If you take the ten commandments and you divide them, the first four have to do with your relationship with God and the final six have to do with your relationship with others.
If you take the whole of God’s word, that is, everything that God has ever said, it will literally fall into one of two categories, your relationship with God or your relationship with people.
So, Jesus had not come to abolish the law, Jesus had come to fulfill the law, in fact to unite the law, as the true Mediator of the Law, as the One who could bring people into perfect relationship with God and with one another forever as the One who is entirely God and entirely man!
The Combustion of the Heart
Why would Jesus make it a point to go a step further in answering a question that wasn’t asked?
It could be that Jesus wanted to be certain to show that there was not a single dot or iota of the Law that He did not uphold or fulfill, and this is likely part of the reason.
But, I think there’s more to it than that.
Because, you see, in the Temple complex one of things that had made them so upset with Jesus had been his refusal to send away the blind and the lame but to instead welcome them with love and compassion and to heal them.
And, this was a legacy that his disciples would carry forth as they were establishing his Kingdom on this earth.
And so, I think Jesus was showing this Pharisee proof and evidence that the love of God was not in his heart even though the love of the Law was.

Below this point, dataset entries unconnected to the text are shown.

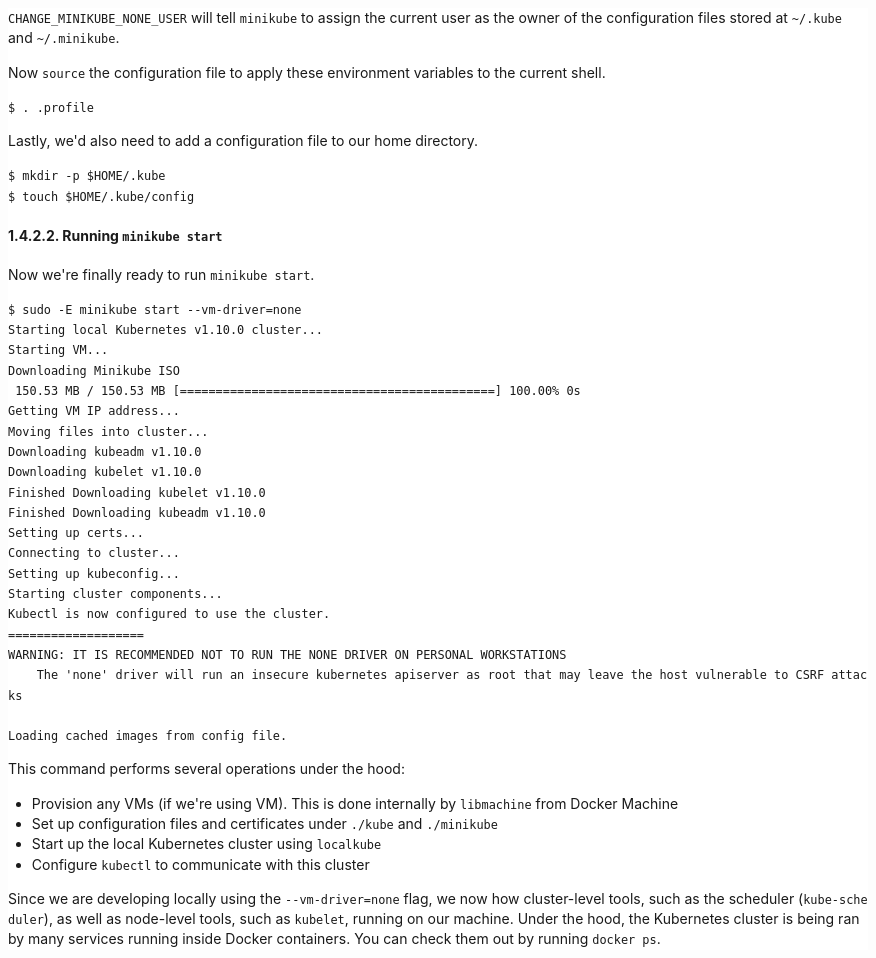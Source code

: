`CHANGE_MINIKUBE_NONE_USER` will tell `minikube` to assign the current user as the owner of the configuration files stored at `~/.kube` and `~/.minikube`.

Now `source` the configuration file to apply these environment variables to the current shell.

```
$ . .profile
```

Lastly, we'd also need to add a configuration file to our home directory.

```
$ mkdir -p $HOME/.kube
$ touch $HOME/.kube/config
```

#### 1.4.2.2. Running `minikube start`

Now we're finally ready to run `minikube start`.

```
$ sudo -E minikube start --vm-driver=none
Starting local Kubernetes v1.10.0 cluster...
Starting VM...
Downloading Minikube ISO
 150.53 MB / 150.53 MB [============================================] 100.00% 0s
Getting VM IP address...
Moving files into cluster...
Downloading kubeadm v1.10.0
Downloading kubelet v1.10.0
Finished Downloading kubelet v1.10.0
Finished Downloading kubeadm v1.10.0
Setting up certs...
Connecting to cluster...
Setting up kubeconfig...
Starting cluster components...
Kubectl is now configured to use the cluster.
===================
WARNING: IT IS RECOMMENDED NOT TO RUN THE NONE DRIVER ON PERSONAL WORKSTATIONS
	The 'none' driver will run an insecure kubernetes apiserver as root that may leave the host vulnerable to CSRF attacks

Loading cached images from config file.
```

This command performs several operations under the hood:

* Provision any VMs (if we're using VM). This is done internally by `libmachine` from Docker Machine
* Set up configuration files and certificates under `./kube` and `./minikube`
* Start up the local Kubernetes cluster using `localkube`
* Configure `kubectl` to communicate with this cluster

Since we are developing locally using the `--vm-driver=none` flag, we now how cluster-level tools, such as the scheduler (`kube-scheduler`), as well as node-level tools, such as `kubelet`, running on our machine. Under the hood, the Kubernetes cluster is being ran by many services running inside Docker containers. You can check them out by running `docker ps`.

Because just like you can love forgiveness and not God, you can love the Law and not God, but you can’t see a love for God, can you?
You can’t see what’s in a man or woman’s heart, can you?
We could drive around our community today, and it would be very difficult to find many people that would say they don’t love God, even if there is no fruit.
But, you see, these two commandments are so interlocked that you cannot have one without the other.
The second greatest commandment is the clearest fruit and the clearest evidence of the first.
You can’t see it, and you can’t measure it, but when a man or woman loves God, combustion happens in their hearts.
There is an internal combustion beneath the surface of new passions and new hungers and new affections and new attitudes.
And, you can’t see this combustion.
It’s a smoldering wick in the heart of the believer.
But, do you know what happens?
It sets everything around them on fire!
Their relationship with their wife changes.
They change at work.
They change in the way they relate to their kids.
They’re much quicker to seek forgiveness.
They used to be stingy, but now their generous with others.
And so, you can’t see the combustion in the heart, but you can see the fire in the relationships.
This is why Jesus brings it up.
I deserve It, They Don’t
But, this doesn’t come easy, does it?
The biggest issue with loving our neighbor as ourselves is that we feel responsible to ourselves, and we fill like that we've earned our generosity and we deserve our kindness.
After all, we're the ones that put in the long hours at work and diligence to put money away and to invest wisely.
We are the ones that do all of those things; so, we are the ones who deserve to be rewarded.